----- Source records

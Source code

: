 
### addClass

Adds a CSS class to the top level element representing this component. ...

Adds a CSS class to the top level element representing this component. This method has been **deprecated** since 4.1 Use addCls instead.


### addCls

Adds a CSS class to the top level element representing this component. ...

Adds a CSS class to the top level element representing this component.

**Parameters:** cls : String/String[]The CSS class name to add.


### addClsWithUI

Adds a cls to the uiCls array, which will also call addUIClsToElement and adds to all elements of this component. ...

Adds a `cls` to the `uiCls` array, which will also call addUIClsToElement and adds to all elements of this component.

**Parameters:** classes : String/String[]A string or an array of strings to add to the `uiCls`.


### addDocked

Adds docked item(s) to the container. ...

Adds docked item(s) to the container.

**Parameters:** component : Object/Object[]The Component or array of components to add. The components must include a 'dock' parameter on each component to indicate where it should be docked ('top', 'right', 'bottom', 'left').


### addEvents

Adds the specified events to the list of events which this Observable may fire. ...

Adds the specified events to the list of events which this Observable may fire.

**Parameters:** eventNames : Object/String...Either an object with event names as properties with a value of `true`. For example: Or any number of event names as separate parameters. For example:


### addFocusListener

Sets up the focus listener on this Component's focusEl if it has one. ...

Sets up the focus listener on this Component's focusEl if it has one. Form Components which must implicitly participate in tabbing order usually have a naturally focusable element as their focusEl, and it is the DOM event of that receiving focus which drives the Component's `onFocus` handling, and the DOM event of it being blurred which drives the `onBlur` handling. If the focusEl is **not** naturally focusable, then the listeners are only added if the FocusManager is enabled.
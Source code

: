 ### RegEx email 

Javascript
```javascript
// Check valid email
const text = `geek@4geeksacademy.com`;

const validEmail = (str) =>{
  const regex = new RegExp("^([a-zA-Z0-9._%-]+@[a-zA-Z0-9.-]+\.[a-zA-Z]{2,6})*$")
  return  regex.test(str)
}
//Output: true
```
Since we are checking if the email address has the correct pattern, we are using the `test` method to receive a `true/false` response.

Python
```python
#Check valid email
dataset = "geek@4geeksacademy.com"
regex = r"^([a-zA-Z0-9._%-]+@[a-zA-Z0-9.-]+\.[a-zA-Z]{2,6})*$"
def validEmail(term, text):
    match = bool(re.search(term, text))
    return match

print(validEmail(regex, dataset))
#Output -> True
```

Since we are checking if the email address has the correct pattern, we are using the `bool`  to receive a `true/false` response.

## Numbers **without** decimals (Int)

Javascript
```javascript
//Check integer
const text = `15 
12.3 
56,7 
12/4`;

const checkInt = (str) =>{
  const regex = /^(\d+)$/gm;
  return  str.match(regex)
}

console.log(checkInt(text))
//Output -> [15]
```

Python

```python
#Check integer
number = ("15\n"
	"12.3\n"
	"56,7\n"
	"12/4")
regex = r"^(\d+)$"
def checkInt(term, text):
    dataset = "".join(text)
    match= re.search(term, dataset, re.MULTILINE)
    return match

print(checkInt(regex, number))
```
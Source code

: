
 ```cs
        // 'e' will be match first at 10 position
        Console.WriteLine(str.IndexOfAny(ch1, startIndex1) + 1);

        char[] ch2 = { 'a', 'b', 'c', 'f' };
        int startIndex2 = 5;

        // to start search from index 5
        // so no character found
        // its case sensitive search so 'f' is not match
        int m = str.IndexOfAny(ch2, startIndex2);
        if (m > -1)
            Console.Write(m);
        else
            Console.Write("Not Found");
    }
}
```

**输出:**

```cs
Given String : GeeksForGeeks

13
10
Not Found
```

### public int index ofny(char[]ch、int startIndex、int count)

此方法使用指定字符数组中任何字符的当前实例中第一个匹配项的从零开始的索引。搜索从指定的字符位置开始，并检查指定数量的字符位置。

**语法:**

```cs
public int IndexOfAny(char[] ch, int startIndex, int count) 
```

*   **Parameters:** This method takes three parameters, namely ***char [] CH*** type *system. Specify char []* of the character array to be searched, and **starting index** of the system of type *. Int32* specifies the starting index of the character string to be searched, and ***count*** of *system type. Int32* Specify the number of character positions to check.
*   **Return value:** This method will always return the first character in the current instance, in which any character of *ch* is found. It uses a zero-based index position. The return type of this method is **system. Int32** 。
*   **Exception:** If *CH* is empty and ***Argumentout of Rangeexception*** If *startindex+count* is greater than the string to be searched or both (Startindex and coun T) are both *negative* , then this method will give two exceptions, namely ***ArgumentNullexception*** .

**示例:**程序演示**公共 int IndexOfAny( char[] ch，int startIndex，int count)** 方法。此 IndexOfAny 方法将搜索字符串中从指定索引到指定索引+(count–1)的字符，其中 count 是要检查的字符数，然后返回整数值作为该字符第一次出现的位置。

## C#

----------

• Instructions to follow: Exact repetition is required: return every record shown above.

• Expected output:
Source code

: 
### addClass

Adds a CSS class to the top level element representing this component. ...

Adds a CSS class to the top level element representing this component. This method has been **deprecated** since 4.1 Use addCls instead.


### addCls

Adds a CSS class to the top level element representing this component. ...

Adds a CSS class to the top level element representing this component.

**Parameters:** cls : String/String[]The CSS class name to add.


### addClsWithUI

Adds a cls to the uiCls array, which will also call addUIClsToElement and adds to all elements of this component. ...

Adds a `cls` to the `uiCls` array, which will also call addUIClsToElement and adds to all elements of this component.

**Parameters:** classes : String/String[]A string or an array of strings to add to the `uiCls`.


### addDocked

Adds docked item(s) to the container. ...

Adds docked item(s) to the container.

**Parameters:** component : Object/Object[]The Component or array of components to add. The components must include a 'dock' parameter on each component to indicate where it should be docked ('top', 'right', 'bottom', 'left').


### addEvents

Adds the specified events to the list of events which this Observable may fire. ...

Adds the specified events to the list of events which this Observable may fire.

**Parameters:** eventNames : Object/String...Either an object with event names as properties with a value of `true`. For example: Or any number of event names as separate parameters. For example:


### addFocusListener

Sets up the focus listener on this Component's focusEl if it has one. ...

Sets up the focus listener on this Component's focusEl if it has one. Form Components which must implicitly participate in tabbing order usually have a naturally focusable element as their focusEl, and it is the DOM event of that receiving focus which drives the Component's `onFocus` handling, and the DOM event of it being blurred which drives the `onBlur` handling. If the focusEl is **not** naturally focusable, then the listeners are only added if the FocusManager is enabled.
Source code

: ### RegEx email 

Javascript
```javascript
// Check valid email
const text = `geek@4geeksacademy.com`;

const validEmail = (str) =>{
  const regex = new RegExp("^([a-zA-Z0-9._%-]+@[a-zA-Z0-9.-]+\.[a-zA-Z]{2,6})*$")
  return  regex.test(str)
}
//Output: true
```
Since we are checking if the email address has the correct pattern, we are using the `test` method to receive a `true/false` response.

Python
```python
#Check valid email
dataset = "geek@4geeksacademy.com"
regex = r"^([a-zA-Z0-9._%-]+@[a-zA-Z0-9.-]+\.[a-zA-Z]{2,6})*$"
def validEmail(term, text):
    match = bool(re.search(term, text))
    return match

print(validEmail(regex, dataset))
#Output -> True
```

Since we are checking if the email address has the correct pattern, we are using the `bool`  to receive a `true/false` response.

## Numbers **without** decimals (Int)

Javascript
```javascript
//Check integer
const text = `15 
12.3 
56,7 
12/4`;

const checkInt = (str) =>{
  const regex = /^(\d+)$/gm;
  return  str.match(regex)
}

console.log(checkInt(text))
//Output -> [15]
```

Python

```python
#Check integer
number = ("15\n"
	"12.3\n"
	"56,7\n"
	"12/4")
regex = r"^(\d+)$"
def checkInt(term, text):
    dataset = "".join(text)
    match= re.search(term, dataset, re.MULTILINE)
    return match

print(checkInt(regex, number))
```
Source code

:
 ```cs
        // 'e' will be match first at 10 position
        Console.WriteLine(str.IndexOfAny(ch1, startIndex1) + 1);

        char[] ch2 = { 'a', 'b', 'c', 'f' };
        int startIndex2 = 5;

        // to start search from index 5
        // so no character found
        // its case sensitive search so 'f' is not match
        int m = str.IndexOfAny(ch2, startIndex2);
        if (m > -1)
            Console.Write(m);
        else
            Console.Write("Not Found");
    }
}
```

**输出:**

```cs
Given String : GeeksForGeeks

13
10
Not Found
```

### public int index ofny(char[]ch、int startIndex、int count)

此方法使用指定字符数组中任何字符的当前实例中第一个匹配项的从零开始的索引。搜索从指定的字符位置开始，并检查指定数量的字符位置。

**语法:**

```cs
public int IndexOfAny(char[] ch, int startIndex, int count) 
```

*   **Parameters:** This method takes three parameters, namely ***char [] CH*** type *system. Specify char []* of the character array to be searched, and **starting index** of the system of type *. Int32* specifies the starting index of the character string to be searched, and ***count*** of *system type. Int32* Specify the number of character positions to check.
*   **Return value:** This method will always return the first character in the current instance, in which any character of *ch* is found. It uses a zero-based index position. The return type of this method is **system. Int32** 。
*   **Exception:** If *CH* is empty and ***Argumentout of Rangeexception*** If *startindex+count* is greater than the string to be searched or both (Startindex and coun T) are both *negative* , then this method will give two exceptions, namely ***ArgumentNullexception*** .

**示例:**程序演示**公共 int IndexOfAny( char[] ch，int startIndex，int count)** 方法。此 IndexOfAny 方法将搜索字符串中从指定索引到指定索引+(count–1)的字符，其中 count 是要检查的字符数，然后返回整数值作为该字符第一次出现的位置。

## C#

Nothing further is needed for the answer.